The typical composition: wrap the bulkhead inside the circuit breaker. The breaker decides whether to call the dependency at all; the bulkhead limits how many callers can be in-flight simultaneously when the breaker is closed:

// Breaker wraps the bulkhead-limited function
const searchWithBulkhead = (query: string) =>
  deps.searchBulkhead.execute(() => callSearchApi(query, deps.searchAgent));

const searchBreaker = new CircuitBreaker(searchWithBulkhead, {
  errorThresholdPercentage: 50,
  timeout: 5000,
  resetTimeout: 30000,
  volumeThreshold: 5,
});
searchBreaker.fallback(() => ({ isError: true, reason: 'search circuit open' }));

Per-tenant bulkheads in multi-tenant servers

In a multi-tenant MCP server, one tenant's high-volume usage should not degrade service for others. A global bulkhead limits total concurrent calls but does not prevent a single tenant from consuming the entire budget. Per-tenant bulkheads enforce fair-share allocation:

// tenant-bulkhead.ts — per-tenant concurrency limits
export class TenantBulkheadRegistry {
  private readonly bulkheads = new Map<string, Bulkhead>();

  constructor(
    private readonly maxPerTenant: number,
    private readonly maxQueuePerTenant: number,
  ) {}

  get(tenantId: string): Bulkhead {
    let bh = this.bulkheads.get(tenantId);
    if (!bh) {
      bh = new Bulkhead(this.maxPerTenant, this.maxQueuePerTenant);
      this.bulkheads.set(tenantId, bh);
    }
    return bh;
  }

  // Prune idle tenants periodically to avoid unbounded map growth
  pruneIdle(): void {
    for (const [id, bh] of this.bulkheads.entries()) {
      if (bh.stats.running === 0 && bh.stats.queued === 0) {
        this.bulkheads.delete(id);
      }
    }
  }
}

// Usage in tool handler:
const tenantBulkhead = deps.searchTenantBulkheads.get(sessionContext.tenantId);
return tenantBulkhead.execute(() => callSearchApi(params.query, deps.searchAgent));

Exposing bulkhead stats in the health tool

Bulkhead stats reveal pressure on each dependency in real time.

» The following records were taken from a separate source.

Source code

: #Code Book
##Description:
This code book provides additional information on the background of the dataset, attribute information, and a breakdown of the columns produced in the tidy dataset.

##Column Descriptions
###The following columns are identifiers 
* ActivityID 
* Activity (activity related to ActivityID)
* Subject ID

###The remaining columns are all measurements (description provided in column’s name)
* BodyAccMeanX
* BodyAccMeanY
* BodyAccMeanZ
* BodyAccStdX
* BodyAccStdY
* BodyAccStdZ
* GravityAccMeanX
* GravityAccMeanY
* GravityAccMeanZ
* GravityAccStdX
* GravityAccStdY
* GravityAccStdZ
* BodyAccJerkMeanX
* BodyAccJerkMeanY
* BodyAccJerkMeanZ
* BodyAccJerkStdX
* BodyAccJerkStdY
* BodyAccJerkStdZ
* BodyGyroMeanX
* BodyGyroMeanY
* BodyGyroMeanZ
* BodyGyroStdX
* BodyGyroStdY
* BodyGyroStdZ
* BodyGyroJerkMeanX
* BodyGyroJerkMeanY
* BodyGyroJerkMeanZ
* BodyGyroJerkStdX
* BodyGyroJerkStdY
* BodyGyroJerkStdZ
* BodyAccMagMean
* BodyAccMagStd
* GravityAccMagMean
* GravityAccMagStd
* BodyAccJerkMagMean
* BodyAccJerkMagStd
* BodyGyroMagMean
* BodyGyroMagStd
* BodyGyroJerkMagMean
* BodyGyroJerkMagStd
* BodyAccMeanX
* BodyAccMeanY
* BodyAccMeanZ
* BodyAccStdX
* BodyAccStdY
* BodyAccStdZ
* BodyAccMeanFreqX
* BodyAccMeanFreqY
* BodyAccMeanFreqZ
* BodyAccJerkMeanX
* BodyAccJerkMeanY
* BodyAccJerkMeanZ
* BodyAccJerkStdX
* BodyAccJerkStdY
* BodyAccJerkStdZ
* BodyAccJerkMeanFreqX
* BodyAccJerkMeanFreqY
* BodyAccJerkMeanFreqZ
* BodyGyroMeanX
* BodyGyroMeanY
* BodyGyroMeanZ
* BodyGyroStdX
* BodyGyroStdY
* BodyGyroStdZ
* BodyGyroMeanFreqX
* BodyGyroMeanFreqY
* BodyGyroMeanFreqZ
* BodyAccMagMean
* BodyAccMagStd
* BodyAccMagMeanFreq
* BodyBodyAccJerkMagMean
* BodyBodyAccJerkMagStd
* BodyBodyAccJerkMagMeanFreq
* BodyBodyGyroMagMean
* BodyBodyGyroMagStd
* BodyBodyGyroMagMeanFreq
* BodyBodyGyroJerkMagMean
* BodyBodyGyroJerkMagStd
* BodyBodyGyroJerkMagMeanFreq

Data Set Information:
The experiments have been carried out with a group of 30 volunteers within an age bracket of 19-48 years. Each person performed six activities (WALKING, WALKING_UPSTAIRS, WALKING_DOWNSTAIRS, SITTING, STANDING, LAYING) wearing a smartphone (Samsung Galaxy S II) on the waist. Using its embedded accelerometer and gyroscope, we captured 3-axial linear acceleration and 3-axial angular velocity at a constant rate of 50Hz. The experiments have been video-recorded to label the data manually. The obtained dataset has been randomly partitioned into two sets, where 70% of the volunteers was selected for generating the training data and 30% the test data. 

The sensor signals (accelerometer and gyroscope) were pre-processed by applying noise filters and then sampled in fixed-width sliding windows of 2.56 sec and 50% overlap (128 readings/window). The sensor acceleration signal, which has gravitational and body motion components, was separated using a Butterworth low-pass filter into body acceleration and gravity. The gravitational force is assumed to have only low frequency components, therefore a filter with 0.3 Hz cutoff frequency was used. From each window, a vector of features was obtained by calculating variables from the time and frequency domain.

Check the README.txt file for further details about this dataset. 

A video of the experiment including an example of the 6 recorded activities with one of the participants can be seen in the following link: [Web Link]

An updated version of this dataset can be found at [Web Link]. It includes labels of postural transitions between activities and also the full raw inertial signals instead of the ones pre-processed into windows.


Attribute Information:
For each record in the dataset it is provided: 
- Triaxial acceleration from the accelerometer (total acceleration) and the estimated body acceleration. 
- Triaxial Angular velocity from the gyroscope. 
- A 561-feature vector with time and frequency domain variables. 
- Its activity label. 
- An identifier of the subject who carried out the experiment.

Include them in the health_check MCP tool alongside circuit-breaker states:

server.tool('health_check', {}, async () => {
  const [dbResult, cacheResult] = await Promise.allSettled([
    deps.db.query('SELECT 1'),
    deps.cache.ping(),
  ]);

  return {
    content: [{
      type: 'text',
      text: JSON.stringify({
        db: dbResult.status === 'fulfilled' ? 'ok' : 'error',
        cache: cacheResult.status === 'fulfilled' ? 'ok' : 'error',
        bulkheads: {
          search: deps.searchBulkhead.stats,
          llm: deps.llmBulkhead.stats,
        },
        circuit_breakers: {
          search: {
            opened: deps.searchBreaker.opened,
            halfOpen: deps.searchBreaker.halfOpen,
          },
        },
      }),
    }],
  };
});

AliveMCP can call this health_check tool as a synthetic probe — detecting not just that the server is reachable, but that its internal bulkheads are not saturated. A bulkhead that's permanently full (running at max, queue at max) is a leading indicator of a dependency problem before circuit-breaker error rates catch up. See the MCP Server Resilience and Configurability Guide for how bulkheads, circuit breakers, retry logic, and configuration work together as a complete resilience stack.

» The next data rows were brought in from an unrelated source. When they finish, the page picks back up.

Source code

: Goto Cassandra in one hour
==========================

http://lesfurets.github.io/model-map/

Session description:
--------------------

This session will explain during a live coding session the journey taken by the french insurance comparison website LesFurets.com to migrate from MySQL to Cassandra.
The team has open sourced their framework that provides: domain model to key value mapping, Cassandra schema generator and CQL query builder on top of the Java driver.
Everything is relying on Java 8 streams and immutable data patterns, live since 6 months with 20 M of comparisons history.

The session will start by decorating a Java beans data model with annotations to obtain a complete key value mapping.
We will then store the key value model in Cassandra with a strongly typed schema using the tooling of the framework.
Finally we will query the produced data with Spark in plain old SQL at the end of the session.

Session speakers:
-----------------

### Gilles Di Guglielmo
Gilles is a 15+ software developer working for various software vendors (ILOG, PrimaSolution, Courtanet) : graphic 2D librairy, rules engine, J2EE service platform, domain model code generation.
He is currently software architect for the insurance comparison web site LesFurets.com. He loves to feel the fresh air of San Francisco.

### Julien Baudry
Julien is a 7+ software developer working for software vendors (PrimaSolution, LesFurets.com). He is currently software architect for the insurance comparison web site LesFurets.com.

Bulkheads and the Deps pattern

Bulkheads only work if the thing they limit is created once at startup and reused — not recreated per-session or per-call. If you instantiate a new HTTP agent inside each tool handler, every call gets a new pool with new limits, and the limits are never enforced across concurrent calls.

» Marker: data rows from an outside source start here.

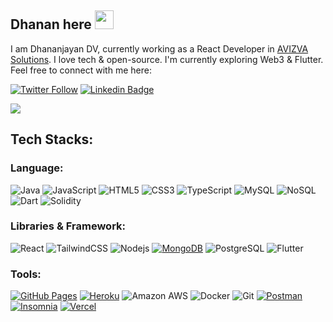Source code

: ## Dhanan here <img src="https://raw.githubusercontent.com/aemmadi/aemmadi/master/wave.gif" width="30px">

I am Dhananjayan DV, currently working as a React Developer in [AVIZVA Solutions](https://www.avizva.com/). I love tech & open-source. I'm currently exploring Web3 & Flutter. Feel free to connect with me here:

[![Twitter Follow](https://img.shields.io/twitter/follow/dhananstonks?style=social)](https://twitter.com/dhananstonks)
[![Linkedin Badge](https://img.shields.io/badge/-dhananjayandayalan-blue?style=flat-square&logo=Linkedin&logoColor=white&link=https://www.linkedin.com/in/dhananjayandayalan/)](https://www.linkedin.com/in/dhananjayandayalan/)

<img src="https://activity-graph.herokuapp.com/graph?username=dhananjayandayalan&bg_color=0f2d3d&color=1cadfb&line=1cadfb&point=1cadfb&area=true&hide_border=true">

## Tech Stacks:

### Language:
![Java](https://img.shields.io/badge/-java-E34A86?style=flat-square&logo=java)
![JavaScript](https://img.shields.io/badge/-JavaScript-black?style=flat-square&logo=javascript)
![HTML5](https://img.shields.io/badge/-HTML5-E34F26?style=flat-square&logo=html5&logoColor=white)
![CSS3](https://img.shields.io/badge/-CSS3-1572B6?style=flat-square&logo=css3)
![TypeScript](https://img.shields.io/badge/-TypeScript-ffffff?style=flat-square&logo=typescript)
![MySQL](https://img.shields.io/badge/-SQL-black?style=flat-square&logo=mysql)
![NoSQL](https://img.shields.io/badge/-NoSQL-green?style=flat-square&logo=mongodb)
![Dart](https://img.shields.io/badge/-Dart-blue?style=flat-square&logo=dart)
![Solidity](https://img.shields.io/badge/-Solidity-gray?style=flat-square&logo=solidity)
### Libraries & Framework:

![React](https://img.shields.io/badge/-React-black?style=flat-square&logo=react)
![TailwindCSS](https://img.shields.io/badge/-TailwindCSS-707070?style=flat-square&logo=tailwindcss)
![Nodejs](https://img.shields.io/badge/-Nodejs-black?style=flat-square&logo=Node.js)
<a href="#"><img alt="MongoDB" src ="https://img.shields.io/badge/MongoDB-%234ea94b.svg?logo=mongodb&logoColor=white"></a>
![PostgreSQL](https://img.shields.io/badge/-PostgreSQL-white?style=flat-square&logo=postgresql)
![Flutter](https://img.shields.io/badge/-Flutter-blue?style=flat-square&logo=flutter)

### Tools:

<a href="#"><img alt="GitHub Pages" src="https://img.shields.io/badge/GitHub%20Pages-%23327FC7.svg?logo=github&logoColor=white"></a>
<a href="#"><img alt="Heroku" src="https://img.shields.io/badge/Heroku%20-%23430098.svg?logo=heroku&logoColor=white"></a>
![Amazon AWS](https://img.shields.io/badge/Amazon%20AWS-232F3E?style=flat-square&logo=amazon-aws)
![Docker](https://img.shields.io/badge/-Docker-lightblue?style=flat-square&logo=docker)
![Git](https://img.shields.io/badge/-Git-black?style=flat-square&logo=git)
<a href="#"><img alt="Postman" src="https://img.shields.io/badge/Postman-FF6C37?logo=postman&logoColor=white"></a>
<a href="#"><img alt="Insomnia" src="https://img.shields.io/badge/Insomnia-purple?logo=insomnia&logoColor=white"></a>
<a href="#"><img alt="Vercel" src="https://img.shields.io/badge/Vercel%20-%23000000.svg?logo=vercel&logoColor=white"></a>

The Deps pattern is what makes bulkheads correct: create one Bulkhead per dependency in createDeps(), store it in the Deps object, and inject it into every tool handler. The same principle applies to connection pools, circuit breakers, and semaphores — all of them must be module-scope singletons created once, not per-request instances.